What to work on: Match the word "Epetra". Return each line of the data below where it appears.

#### Provided data

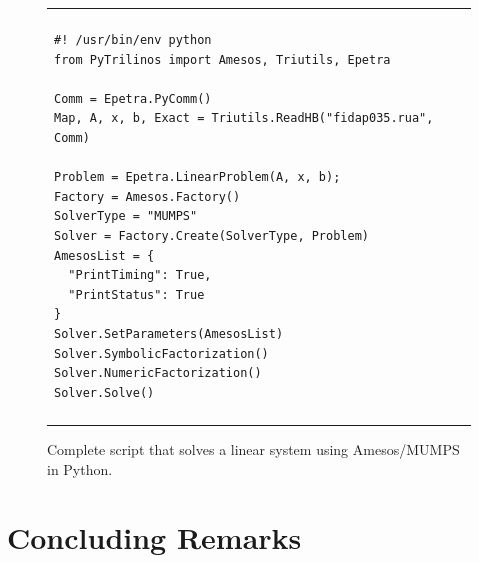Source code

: \documentclass[acmtoms,acmnow]{acmtrans2m}
\newcommand{\amesos}{{\sc Amesos}}
\begin{document}
\begin{figure}
\begin{center}
\begin{tabular}{| p{12cm} |}
\hline
\\
\footnotesize
\begin{minipage}{11.5cm}
\begin{verbatim}
#! /usr/bin/env python
from PyTrilinos import Amesos, Triutils, Epetra

Comm = Epetra.PyComm()
Map, A, x, b, Exact = Triutils.ReadHB("fidap035.rua", Comm)

Problem = Epetra.LinearProblem(A, x, b);
Factory = Amesos.Factory()
SolverType = "MUMPS"
Solver = Factory.Create(SolverType, Problem)
AmesosList = {
  "PrintTiming": True,
  "PrintStatus": True
}
Solver.SetParameters(AmesosList)
Solver.SymbolicFactorization()
Solver.NumericFactorization()
Solver.Solve()
\end{verbatim}
\end{minipage}
\\
\\
\hline
\end{tabular}
\caption{Complete script that solves a linear system using \amesos/MUMPS in
  Python.}
\label{fig:pyamesos}
\end{center}
\end{figure}

\section{Concluding Remarks}
\label{sec:conclusions}
\end{document}
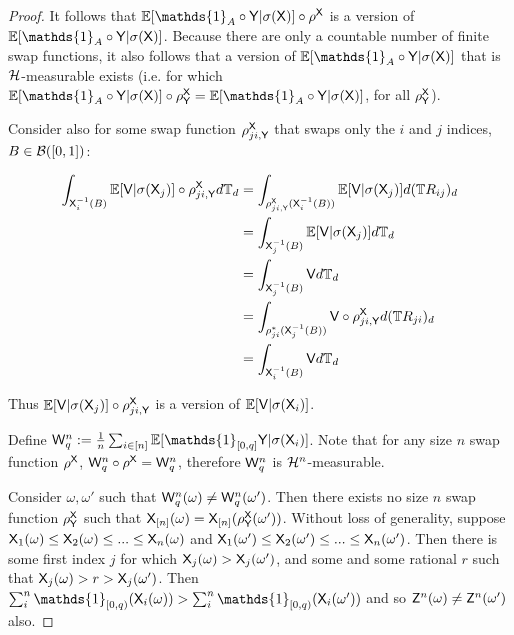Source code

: \begin{proof}
It follows that $\mathbb{E}[\mathds{1}_A\circ\RV{Y}|\sigma(\RV{X})] \circ\rho^{\RV{X}}$ is a version of $\mathbb{E}[\mathds{1}_A\circ\RV{Y}|\sigma(\RV{X})]$. Because there are only a countable number of finite swap functions, it also follows that a version of $\mathbb{E}[\mathds{1}_A\circ\RV{Y}|\sigma(\RV{X})]$ that is $\mathcal{H}$-measurable exists (i.e. for which $\mathbb{E}[\mathds{1}_A\circ\RV{Y}|\sigma(\RV{X})]\circ\rho^{\RV{X}}_{\RV{Y}} = \mathbb{E}[\mathds{1}_A\circ\RV{Y}|\sigma(\RV{X})]$, for all $\rho^{\mathsf{X}}_{\mathsf{Y}}$).

Consider also for some swap function $\rho^{\mathsf{X}}_{ji,\mathsf{Y}}$ that swaps only the $i$ and $j$ indices, $B\in \mathcal{B}([0,1])$:

\begin{align}
    \int_{\mathsf{X}_i^{-1}(B)} \mathbb{E}[\mathsf{V}|\sigma(\mathsf{X}_j)] \circ \rho^{\mathsf{X}}_{ji,\mathsf{Y}} d\mathbb{T}_d &= \int_{\rho^{\mathsf{X}}_{ji,\mathsf{Y}}(\mathsf{X}_i^{-1}(B))} \mathbb{E}[\mathsf{V}|\sigma(\mathsf{X}_j)] d(\mathbb{T}R_{ij})_d\\
                                                                               &= \int_{\mathsf{X}^{-1}_{j}(B)} \mathbb{E}[\mathsf{V}|\sigma(\mathsf{X}_j)] d\mathbb{T}_d\\
                                                                               &= \int_{\mathsf{X}_j^{-1}(B)} \mathsf{V} d\mathbb{T}_d\\
                                                                               &= \int_{\rho_{ji}^*(\mathsf{X}_j^{-1}(B))}\mathsf{V}\circ \rho^{\mathsf{X}}_{ji,\mathsf{Y}} d(\mathbb{T}R_{ji})_d\\
                                                                               &= \int_{\mathsf{X}_i^{-1}(B)} \mathsf{V}d\mathbb{T}_d
\end{align}

Thus $\mathbb{E}[\mathsf{V}|\sigma(\mathsf{X}_j)]\circ\rho^{\mathsf{X}}_{ji,\mathsf{Y}}$ is a version of $\mathbb{E}[\mathsf{V}|\sigma({\mathsf{X}_i})]$.

Define $\RV{W}^n_q := \frac{1}{n}\sum_{i\in [n]} \mathbb{E}[\mathds{1}_{[0,q]}\RV{Y}|\sigma(\RV{X}_i)]$. Note that for any size $n$ swap function $\rho^{\mathsf{X}}$, $\mathsf{W}^n_q\circ\rho^{\mathsf{X}}=\mathsf{W}_q^n$, therefore $\mathsf{W}_q^n$ is $\mathcal{H}^n$-measurable. 

Consider $\omega,\omega'$ such that $\mathsf{W}_q^n(\omega)\neq \mathsf{W}_q^n(\omega')$. Then there exists no size $n$ swap function $\rho^{\mathsf{X}}_{\mathsf{Y}}$ such that $\mathsf{X}_{[n]}(\omega)=\mathsf{X}_{[n]}(\rho^{\mathsf{X}}_{\mathsf{Y}}(\omega'))$. Without loss of generality, suppose $\mathsf{X}_1(\omega)\leq\mathsf{X}_2(\omega)\leq...\leq\mathsf{X}_n(\omega)$ and $\mathsf{X}_1(\omega')\leq\mathsf{X}_2(\omega')\leq...\leq\mathsf{X}_n(\omega')$. Then there is some first index $j$ for which $\mathsf{X}_{j}(\omega)> \mathsf{X}_{j}(\omega')$, and some and some rational $r$ such that $\mathsf{X}_j(\omega)>r>\mathsf{X}_j(\omega')$. Then $\sum_{i}^n \mathds{1}_{[0,q)}(\RV{X}_i(\omega)) > \sum_i^n \mathds{1}_{[0,q)}(\RV{X}_i(\omega'))$ and so $\mathsf{Z}^n(\omega)\neq\mathsf{Z}^n(\omega')$ also.


\end{proof}
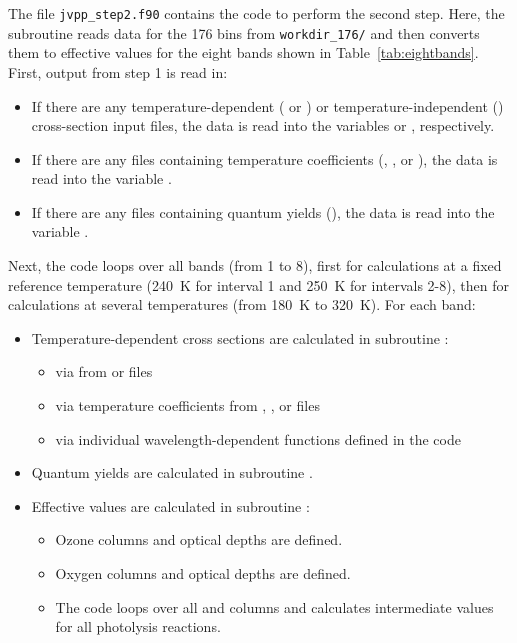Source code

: \documentclass[a4paper,twoside]{article}
\def\nosep{\setlength\parsep{0mm}\setlength\topsep{0mm}\setlength\itemsep{0mm}}
\begin{document}
The file \verb|jvpp_step2.f90| contains the code to perform the second
step. Here, the subroutine  reads data for the 176
bins from \verb|workdir_176/| and then converts them to effective values
for the eight bands shown in Table~\ref{tab:eightbands}. First, output
from step 1 is read in:
\begin{itemize}
\item If there are any temperature-dependent ( or
  ) or temperature-independent () cross-section
  input files, the data is read into the variables  or
  , respectively.
\item If there are any files containing temperature coefficients
  (, , or ), the data is read into
  the variable .
\item If there are any files containing quantum yields (),
  the data is read into the variable .
\end{itemize}
Next, the code loops over all bands (from 1 to 8), first for
calculations at a fixed reference temperature (240~\unit{K} for interval
1 and 250~\unit{K} for intervals 2-8), then for calculations at several
temperatures (from 180~\unit{K} to 320~\unit{K}). For each band:
\begin{itemize}\nosep
\item Temperature-dependent cross sections  are calculated
  in subroutine :
  \begin{itemize}\nosep
  \item via  from  or  files
  \item via temperature coefficients  from ,
    , or  files
  \item via individual wavelength-dependent functions defined in the
    code
  \end{itemize}
\item Quantum yields are calculated in subroutine .
\item Effective values are calculated in subroutine :
  \begin{itemize}\nosep
  \item Ozone columns and optical depths  are defined.
  \item Oxygen columns and optical depths  are defined.
  \item The code loops over all  and  columns and
    calculates intermediate values for all photolysis reactions.
  \end{itemize}
\end{itemize}
\end{document}

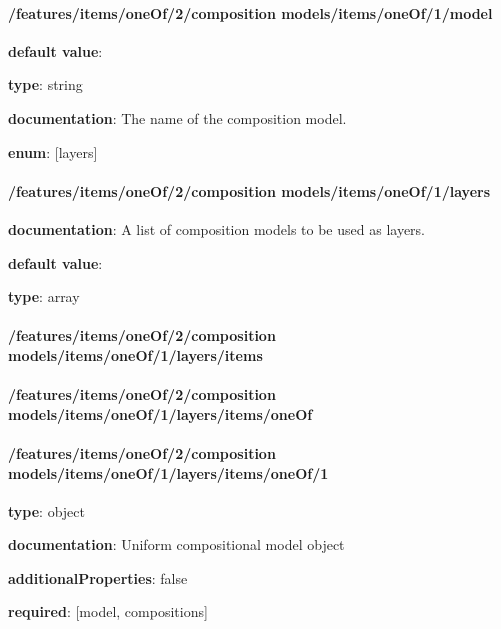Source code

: \paragraph{/features/items/oneOf/2/composition models/items/oneOf/1/model} \begin{itemized}
\item {\bf default value}: 
\item {\bf type}: string
\item {\bf documentation}: The name of the composition model.
\item {\bf enum}: [layers]\end{itemized}\paragraph{/features/items/oneOf/2/composition models/items/oneOf/1/layers} \begin{itemized}
\item {\bf documentation}: A list of composition models to be used as layers.
\item {\bf default value}: 
\item {\bf type}: array
\paragraph{/features/items/oneOf/2/composition models/items/oneOf/1/layers/items} \begin{itemized}
\end{itemized}\end{itemized}\paragraph{/features/items/oneOf/2/composition models/items/oneOf/1/layers/items/oneOf} \begin{itemized}
\end{itemized}\paragraph{/features/items/oneOf/2/composition models/items/oneOf/1/layers/items/oneOf/1} \begin{itemized}
\item {\bf type}: object
\item {\bf documentation}: Uniform compositional model object
\item {\bf additionalProperties}: false
\item {\bf required}: [model, compositions]\end{itemized}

########

Answer for this exercise:
from PyTrilinos import Amesos, Triutils, Epetra
Comm = Epetra.PyComm()
Problem = Epetra.LinearProblem(A, x, b);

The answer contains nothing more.